Early next year the group - which is converting from a building society to a bank - will unveil plans for online PC banking, enabling customers to check balances, transfer funds and pay bills from their desktop or laptop computer.

The business has its origins in the Telecare account, launched in 1986 by Girobank, now part of A&L. Girobank was one of the pioneers of telephone banking, along with Bank of Scotland, which has been offering not just telephone banking but PC banking since 1985.

Bank of Scotland Direct offers banking services round the clock, and is making a determined effort to win customers from traditional banks with an automatic pounds 500 no-charge, interest-free overdraft for three months to cover any "hiccups" while accounts are being transferred.

The home office banking service (Hobs) uses a modem link to give customers online access to their accounts. Using Hobs, you can see your account balances over the past three months, transfer funds between accounts, settle bills electronically, and set up mandates to pay bills in the future. If you do not have a PC you can rent a screenphone for pounds 3 a month.

Number two in the telephone banking league is First Direct, launched by Midland Bank in 1988. Symbolically, it opened for business at one minute past midnight on a Sunday morning, and today takes 30,000 calls a day, has more than 630,000 customers, and attracts new ones at a rate of 12,000 a month.

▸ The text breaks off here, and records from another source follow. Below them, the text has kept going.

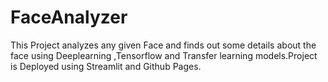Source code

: # FaceAnalyzer
This Project analyzes any given Face and finds out some details about the face using Deeplearning ,Tensorflow and Transfer learning models.Project is Deployed using Streamlit and Github Pages.
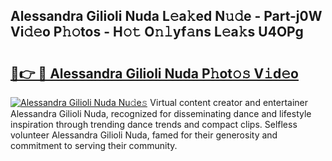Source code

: ## Alessandra Gilioli Nuda L𝚎a𝚔ed N𝚞𝚍e - Part-j0W Vi𝚍𝚎o P𝚑𝚘tos - H𝚘𝚝 O𝚗𝚕yf𝚊ns L𝚎a𝚔s U4OPg

# <h2><a href="http://kf3vdq.oniu.top/?m=Alessandra+Gilioli+Nuda">🔗👉 🔴 Alessandra Gilioli Nuda P𝚑ot𝚘𝚜 V𝚒d𝚎o</a></h2>

[![Alessandra Gilioli Nuda Nu𝚍e𝚜](https://i.imgur.com/0qMVB7G.gif)](http://kf3vdq.oniu.top/?m=Alessandra+Gilioli+Nuda)
Virtual content creator and entertainer Alessandra Gilioli Nuda, recognized for disseminating dance and lifestyle inspiration through trending dance trends and compact clips. Selfless volunteer Alessandra Gilioli Nuda, famed for their generosity and commitment to serving their community.  
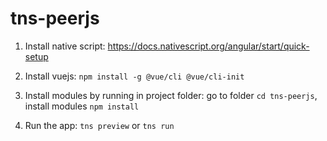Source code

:# tns-peerjs

1. Install native script: https://docs.nativescript.org/angular/start/quick-setup

2. Install vuejs: `npm install -g @vue/cli @vue/cli-init`

3. Install modules by running in project folder: go to folder `cd tns-peerjs`, install modules `npm install`

4. Run the app: `tns preview` or `tns run`
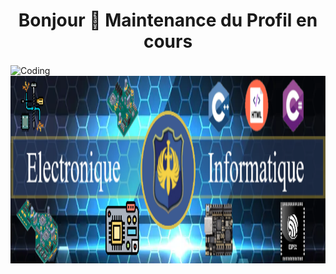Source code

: <h1 align="center"> Bonjour 👋 Maintenance du Profil en cours </h1>  
<img align="center" alt="Coding" src="https://cdn.dribbble.com/users/49067/screenshots/3710403/maintenance-panel800600.gif">

<img align="center" height="300" weight="1800" alt="Coding" src="banniere_git.png">



<!--
**J3R5/J3R5** is a ✨ _special_ ✨ repository because its `README.md` (this file) appears on your GitHub profile.

Here are some ideas to get you started:
👋 
- 🔭 I’m currently working on ...
- 🌱 I’m currently learning ...
- 👯 I’m looking to collaborate on ...
- 🤔 I’m looking for help with ...
- 💬 Ask me about ...
- 📫 How to reach me: ...
- 😄 Pronouns: ...
- ⚡ Fun fact: ...
-->
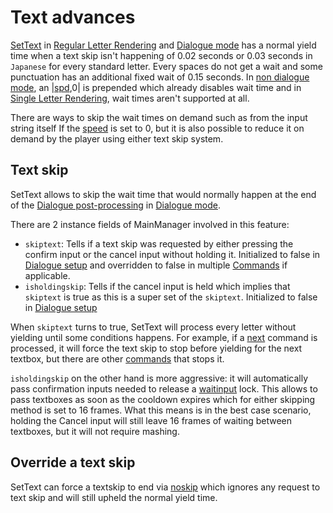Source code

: # Text advances

[SetText](../SetText.md) in [Regular Letter Rendering](../Letter%20Rendering%20Methods/Regular%20Letter%20Rendering.md) and [Dialogue mode](../Dialogue%20mode.md) has a normal yield time when a text skip isn't happening of 0.02 seconds or 0.03 seconds in `Japanese` for every standard letter. Every spaces do not get a wait and some punctuation has an additional fixed wait of 0.15 seconds. In [non dialogue mode](../Dialogue%20mode.md#non-dialogue-mode), an |[spd](../Individual%20commands/Spd.md),0| is prepended which already disables wait time and in [Single Letter Rendering](../Letter%20Rendering%20Methods/Single%20Letter%20Rendering.md), wait times aren't supported at all. 

There are ways to skip the wait times on demand such as from the input string itself If the [speed](../Individual%20commands/Speed.md) is set to 0, but it is also possible to reduce it on demand by the player using either text skip system.

## Text skip

SetText allows to skip the wait time that would normally happen at the end of the [Dialogue post-processing](../Life%20Cycle.md#dialogue-post-processing) in [Dialogue mode](../Dialogue%20mode.md).

There are 2 instance fields of MainManager involved in this feature:

* `skiptext`: Tells if a text skip was requested by either pressing the confirm input or the cancel input without holding it. Initialized to false in [Dialogue setup](../Life%20Cycle.md#dialogue-setup) and overridden to false in multiple [Commands](../Commands/Commands.md) if applicable.
* `isholdingskip`: Tells if the cancel input is held which implies that `skiptext` is true as this is a super set of the `skiptext`. Initialized to false in [Dialogue setup](../Life%20Cycle.md#dialogue-setup)

When `skiptext` turns to true, SetText will process every letter without yielding until some conditions happens. For example, if a [next](../Individual%20commands/Next.md) command is processed, it will force the text skip to stop before yielding for the next textbox, but there are other [commands](../Commands/Commands.md) that stops it.

`isholdingskip` on the other hand is more aggressive: it will automatically pass confirmation inputs needed to release a [waitinput](../Notable%20states.md#waitinput) lock. This allows to pass textboxes as soon as the cooldown expires which for either skipping method is set to 16 frames. What this means is in the best case scenario, holding the Cancel input will still leave 16 frames of waiting between textboxes, but it will not require mashing.

## Override a text skip

SetText can force a textskip to end via [noskip](../Individual%20commands/Noskip.md) which ignores any request to text skip and will still upheld the normal yield time.
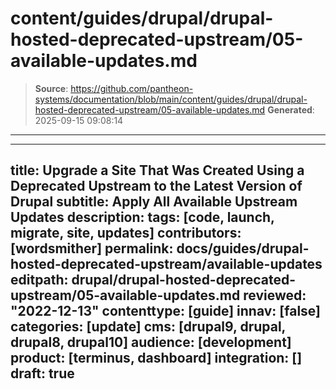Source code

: # content/guides/drupal/drupal-hosted-deprecated-upstream/05-available-updates.md

> **Source**: https://github.com/pantheon-systems/documentation/blob/main/content/guides/drupal/drupal-hosted-deprecated-upstream/05-available-updates.md
> **Generated**: 2025-09-15 09:08:14

---

---
title: Upgrade a Site That Was Created Using a Deprecated Upstream to the Latest Version of Drupal
subtitle: Apply All Available Upstream Updates
description: 
tags: [code, launch, migrate, site, updates]
contributors: [wordsmither]
permalink: docs/guides/drupal-hosted-deprecated-upstream/available-updates
editpath: drupal/drupal-hosted-deprecated-upstream/05-available-updates.md
reviewed: "2022-12-13"
contenttype: [guide]
innav: [false]
categories: [update]
cms: [drupal9, drupal, drupal8, drupal10]
audience: [development]
product: [terminus, dashboard]
integration: []
draft: true
---

<Partial file="drupal-apply-upstream-updates-drupal-recommended.md" />
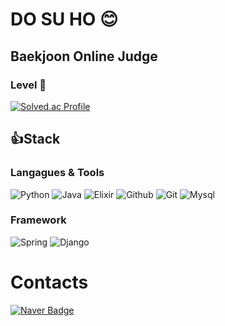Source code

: <!-- ![header](https://capsule-render.vercel.app/api?type=waving&color=E3826C&height=250&section=header&text=SSOsh's%20github&fontSize=90&animation=fadeIn&fontAlignY=38&desc=%20&descAlignY=62&descAlign=62)
-->
# DO SU HO 😊

## Baekjoon Online Judge
### Level 🤔
[![Solved.ac Profile](http://mazassumnida.wtf/api/v2/generate_badge?boj=tngh147258)](https://solved.ac/tngh147258)

## 👍Stack
### Langagues & Tools
![Python](https://img.shields.io/badge/Python-3776AB.svg?&style=for-the-badge&logo=Python&logoColor=white)
![Java](https://img.shields.io/badge/Java-007396.svg?&style=for-the-badge&logo=Java&logoColor=white)
![Elixir](https://img.shields.io/badge/Elixir-4B275F.svg?&style=for-the-badge&logo=Elixir&logoColor=white)
![Github](https://img.shields.io/badge/Github-181717.svg?&style=for-the-badge&logo=Github&logoColor=white)
![Git](https://img.shields.io/badge/Git-F05032.svg?&style=for-the-badge&logo=Git&logoColor=white)
![Mysql](https://img.shields.io/badge/Mysql-4479A1.svg?&style=for-the-badge&logo=Mysql&logoColor=white)

### Framework
![Spring](https://img.shields.io/badge/Spring-6DB33F.svg?&style=for-the-badge&logo=Spring&logoColor=white)
![Django](https://img.shields.io/badge/Django-092E20.svg?&style=for-the-badge&logo=Django&logoColor=white)

# Contacts
[![Naver Badge](https://img.shields.io/badge/Naver-03C75A?style=flat-square&logo=Naver&logoColor=white&link=mailto:tngh147258@naver.com)](mailto:tngh147258@naver.com)

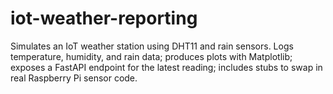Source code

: # iot-weather-reporting
Simulates an IoT weather station using DHT11 and rain sensors. Logs temperature, humidity, and rain data; produces plots with Matplotlib; exposes a FastAPI endpoint for the latest reading; includes stubs to swap in real Raspberry Pi sensor code.
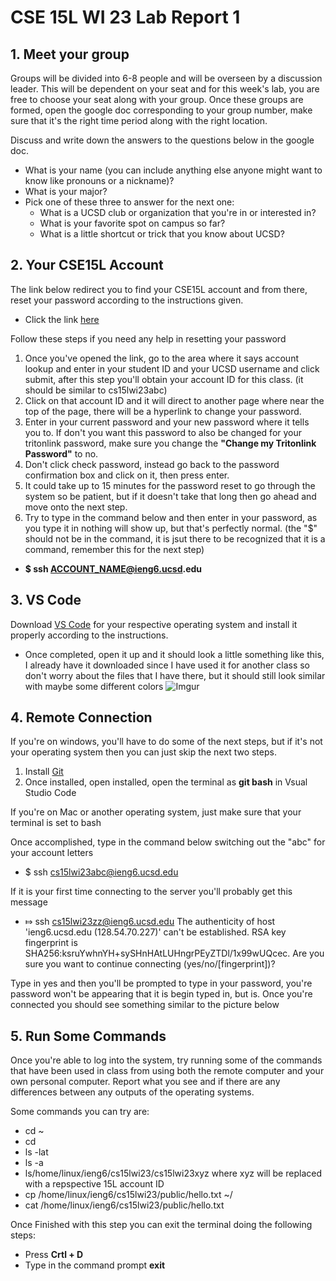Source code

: # CSE 15L WI 23 Lab Report 1
## 1. Meet your group
Groups will be divided into 6-8 people and will be overseen by a discussion leader. This will be dependent on your seat and for this week's lab, you are free to choose your seat along with your group. Once these groups are formed, open the google doc corresponding to your group number, make sure that it's the right time period along with the right location.

Discuss and write down the answers to the questions below in the google doc.
  - What is your name (you can include anything else anyone might want to know like pronouns or a nickname)?
  - What is your major?
  - Pick one of these three to answer for the next one:
    - What is a UCSD club or organization that you're in or interested in?
    - What is your favorite spot on campus so far?
    - What is a little shortcut or trick that you know about UCSD?

## 2. Your CSE15L Account
The link below redirect you to find your CSE15L account and from there, reset your password according to the instructions given.
- Click the link [here](https://sdacs.ucsd.edu/~icc/index.php)

Follow these steps if you need any help in resetting your password
  1. Once you've opened the link, go to the area where it says account lookup and enter in your student ID and your UCSD username and click submit, after this step you'll obtain your account ID for this class. (it should be similar to cs15lwi23abc)
  2. Click on that account ID and it will direct to another page where near the top of the page, there will be a hyperlink to change your password.
  3. Enter in your current password and your new password where it tells you to. If don't you want this password to also be changed for your tritonlink password, make sure you change the __"Change my Tritonlink Password"__ to no.
  4.  Don't click check password, instead go back to the password confirmation box and click on it, then press enter.
  5.  It could take up to 15 minutes for the password reset to go through the system so be patient, but if it doesn't take that long then go ahead and move onto the next step.
  6.  Try to type in the command below and then enter in your password, as you type it in nothing will show up, but that's perfectly normal. (the "$" should not be in the command, it is jsut there to be recognized that it is a command, remember this for the next step)
- __$ ssh ACCOUNT_NAME@ieng6.ucsd.edu__

## 3. VS Code
Download [VS Code](https://code.visualstudio.com/) for your respective operating system and install it properly according to the instructions. 
- Once completed, open it up and it should look a little something like this, I already have it downloaded since I have used it for another class so don't worry about the files that I have there, but it should still look similar with maybe some different colors
![Imgur](https://i.imgur.com/NWrOE8p.png)


## 4. Remote Connection
If you're on windows, you'll have to do some of the next steps, but if it's not your operating system then you can just skip the next two steps.
1. Install [Git](https://gitforwindows.org/)
2. Once installed, open installed, open the terminal as __git bash__ in Vsual Studio Code

If you're on Mac or another operating system, just make sure that your terminal is set to bash

Once accomplished, type in the command below switching out the "abc" for your account letters
- $ ssh cs15lwi23abc@ieng6.ucsd.edu

If it is your first time connecting to the server you'll probably get this message

- ⤇ ssh cs15lwi23zz@ieng6.ucsd.edu
 The authenticity of host 'ieng6.ucsd.edu (128.54.70.227)' can't be established.
 RSA key fingerprint is SHA256:ksruYwhnYH+sySHnHAtLUHngrPEyZTDl/1x99wUQcec.
 Are you sure you want to continue connecting (yes/no/[fingerprint])? 

Type in yes and then you'll be prompted to type in your password, you're password won't be appearing that it is begin typed in, but is. Once you're connected you should see something similar to the picture below


## 5. Run Some Commands
Once you're able to log into the system, try running some of the commands that have been used in class from using both the remote computer and your own personal computer. Report what you see and if there are any differences between any outputs of the operating systems.

Some commands you can try are:
* cd ~
* cd
* ls -lat
* ls -a
* ls/home/linux/ieng6/cs15lwi23/cs15lwi23xyz where xyz will be replaced with a repspective 15L account ID
* cp /home/linux/ieng6/cs15lwi23/public/hello.txt ~/
* cat /home/linux/ieng6/cs15lwi23/public/hello.txt

Once Finished with this step you can exit the terminal doing the following steps:
* Press __Crtl + D__
* Type in the command prompt __exit__
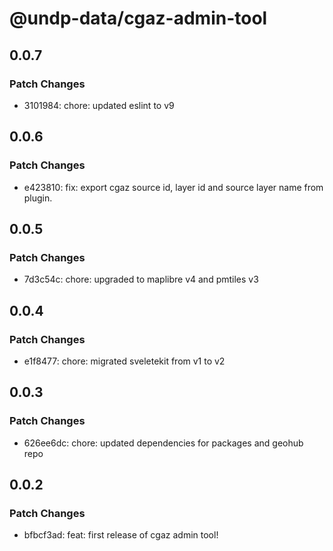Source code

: # @undp-data/cgaz-admin-tool

## 0.0.7

### Patch Changes

- 3101984: chore: updated eslint to v9

## 0.0.6

### Patch Changes

- e423810: fix: export cgaz source id, layer id and source layer name from plugin.

## 0.0.5

### Patch Changes

- 7d3c54c: chore: upgraded to maplibre v4 and pmtiles v3

## 0.0.4

### Patch Changes

- e1f8477: chore: migrated sveletekit from v1 to v2

## 0.0.3

### Patch Changes

- 626ee6dc: chore: updated dependencies for packages and geohub repo

## 0.0.2

### Patch Changes

- bfbcf3ad: feat: first release of cgaz admin tool!
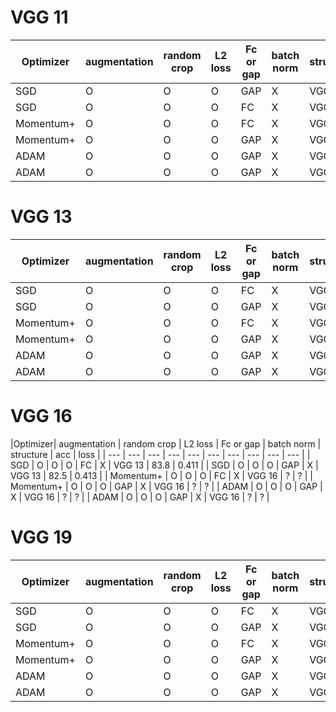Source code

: # VGG 11
|Optimizer| augmentation | random crop | L2 loss | Fc or gap | batch norm | structure | acc | loss |
| --- | --- | --- | --- | --- | --- | --- | --- | --- | 
| SGD | O | O | O | GAP | X |  VGG 16  | 80.33% | 0.46 |
| SGD | O | O | O | FC | X |  VGG 16  | 82.00% | 0.44 |
| Momentum+ | O | O | O | FC | X |  VGG 11  | 82.33% | 0.417 | 
| Momentum+ | O | O | O | GAP | X |  VGG 11  | 82.21% | 0.43 |
| ADAM | O | O | O | GAP | X |  VGG 11  | ? | ? | 
| ADAM | O | O | O | GAP | X |  VGG 11  | ? | ? | 

# VGG 13
|Optimizer| augmentation | random crop | L2 loss | Fc or gap | batch norm | structure | acc | loss |
| --- | --- | --- | --- | --- | --- | --- | --- | --- | 
| SGD | O | O | O | FC | X |  VGG 11  |  82.53%| 0.417 |
| SGD | O | O | O | GAP | X |  VGG 11  | 83.39%  | 0.412 |
| Momentum+ | O | O | O | FC | X |  VGG 13  | ? | ? | 
| Momentum+ | O | O | O | GAP | X |  VGG 13  | ? | ? |
| ADAM | O | O | O | GAP | X |  VGG 13  | ? | ? | 
| ADAM | O | O | O | GAP | X |  VGG 13  | ? | ? | 


# VGG 16
|Optimizer| augmentation | random crop | L2 loss | Fc or gap | batch norm | structure | acc | loss |
| --- | --- | --- | --- | --- | --- | --- | --- | --- | --- | 
| SGD | O | O | O | FC | X |  VGG 13  | 83.8 | 0.411 | 
| SGD | O | O | O | GAP | X |  VGG 13  | 82.5 | 0.413 | 
| Momentum+ | O | O | O | FC | X |  VGG 16  | ? | ? | 
| Momentum+ | O | O | O | GAP | X |  VGG 16  | ? | ? |
| ADAM | O | O | O | GAP | X |  VGG 16  | ? | ? | 
| ADAM | O | O | O | GAP | X |  VGG 16  | ? | ? | 



# VGG 19
|Optimizer| augmentation | random crop | L2 loss | Fc or gap | batch norm | structure | acc | loss |
| --- | --- | --- | --- | --- | --- | --- | --- | --- | 
| SGD | O | O | O | FC | X |  VGG 19  | ? | ? | 
| SGD | O | O | O | GAP | X |  VGG 19  | ? | ? | 
| Momentum+ | O | O | O | FC | X |  VGG 19  | ? | ? |
| Momentum+ | O | O | O | GAP | X |  VGG 19  | ? | ? |
| ADAM | O | O | O | GAP | X |  VGG 19  | ? | ? | 
| ADAM | O | O | O | GAP | X |  VGG 19  | ? | ? |











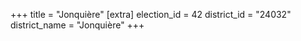+++
title = "Jonquière"
[extra]
election_id = 42
district_id = "24032"
district_name = "Jonquière"
+++

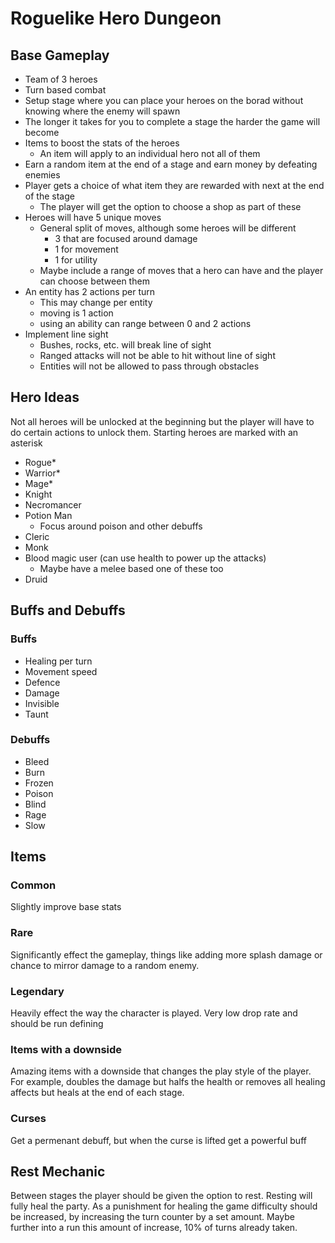 # Roguelike Hero Dungeon

## Base Gameplay
- Team of 3 heroes
- Turn based combat
- Setup stage where you can place your heroes on the borad without knowing where the enemy will spawn
- The longer it takes for you to complete a stage the harder the game will become
- Items to boost the stats of the heroes
  - An item will apply to an individual hero not all of them
- Earn a random item at the end of a stage and earn money by defeating enemies
- Player gets a choice of what item they are rewarded with next at the end of the stage
  - The player will get the option to choose a shop as part of these
- Heroes will have 5 unique moves
  - General split of moves, although some heroes will be different
    - 3 that are focused around damage
    - 1 for movement
    - 1 for utility
  - Maybe include a range of moves that a hero can have and the player can choose between them
- An entity has 2 actions per turn
  - This may change per entity
  - moving is 1 action
  - using an ability can range between 0 and 2 actions
- Implement line sight
  - Bushes, rocks, etc. will break line of sight
  - Ranged attacks will not be able to hit without line of sight
  - Entities will not be allowed to pass through obstacles


## Hero Ideas
Not all heroes will be unlocked at the beginning but the player will have to do certain actions to unlock them.
Starting heroes are marked with an asterisk

- Rogue*
- Warrior*
- Mage*
- Knight
- Necromancer
- Potion Man
  - Focus around poison and other debuffs
- Cleric
- Monk
- Blood magic user (can use health to power up the attacks)
  - Maybe have a melee based one of these too
- Druid

## Buffs and Debuffs
### Buffs
- Healing per turn
- Movement speed
- Defence
- Damage
- Invisible
- Taunt

### Debuffs
- Bleed
- Burn
- Frozen
- Poison
- Blind
- Rage
- Slow

## Items
### Common
Slightly improve base stats

### Rare
Significantly effect the gameplay, things like adding more splash damage or chance to mirror damage to a random enemy.

### Legendary
Heavily effect the way the character is played. Very low drop rate and should be run defining

### Items with a downside
Amazing items with a downside that changes the play style of the player.
For example, doubles the damage but halfs the health or removes all healing affects but heals at the end of each stage.

### Curses
Get a permenant debuff, but when the curse is lifted get a powerful buff

## Rest Mechanic
Between stages the player should be given the option to rest. Resting will fully heal the party. As a punishment for healing the game difficulty should be increased, by increasing the turn counter by a set amount. Maybe further into a run this amount of increase, 10% of turns already taken.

Features of the First Direct cheque account include a pounds 100 cheque guarantee card, automatic pounds 250 overdraft facility and a limit of pounds 500 per day on cash dispenser withdrawals - compared with a pounds 250 standard.

NatWest takes a distinctive approach with Primeline, offering what it calls relationship telephone banking. This is an effort to combine the efficiency of a call centre with the kind of personal relationship you might build up with staff at your local branch if you visit it regularly.

With most telephone banking operations, your call is initially handled by the staffer who takes your call and who can, if required, hand you over to a specialist for loan or mortgage service. In contrast, when you open an account with Primeline, you are allocated a personal account manager. For routine business, you can speak to whoever takes your call, but if you have a worry, or some complicated business to discuss, you can talk to your personal manager.

Senior NatWest management acknowledge that Primeline was initially a "toe in the water" operation. But NatWest is now undertaking a significant expansion of the operation, with a target of 100,000 customers within two years.

Not all telephone banking services come from organisations that have traditionally been regarded as banks. Many of the personal finance giants of continental Europe combine the businesses of banking and life assurance, and so are known as "bancassurance" companies.

Friends Provident, for example, has recently added an instant access deposit account for policy holders, combining competitive interest rates and ease of access. Tony Barnes, sales and marketing director, says that many customers with maturing policies have no plans to reinvest or spend the money, so launching the deposit account service was "a natural progression".

A similar progression will generate business on a bigger scale for the Prudential, Britain's largest life assurer, which launched its new bank on 1 October. The Pru currently pays out a staggering pounds 1bn every year on maturing endowments, and arranges policies that provide financial backing for bank and building society mortgages worth a further pounds 700m. Its goal, simply, is to retain as much as possible of this cash in its own banking operations.

And the big event in the early part of next year, which all the banks and other institutions are watching with interest, will be the launch of Sainsbury's Bank combining a trusted high street brand and presence with what promises to be an extremely effective telephone operation.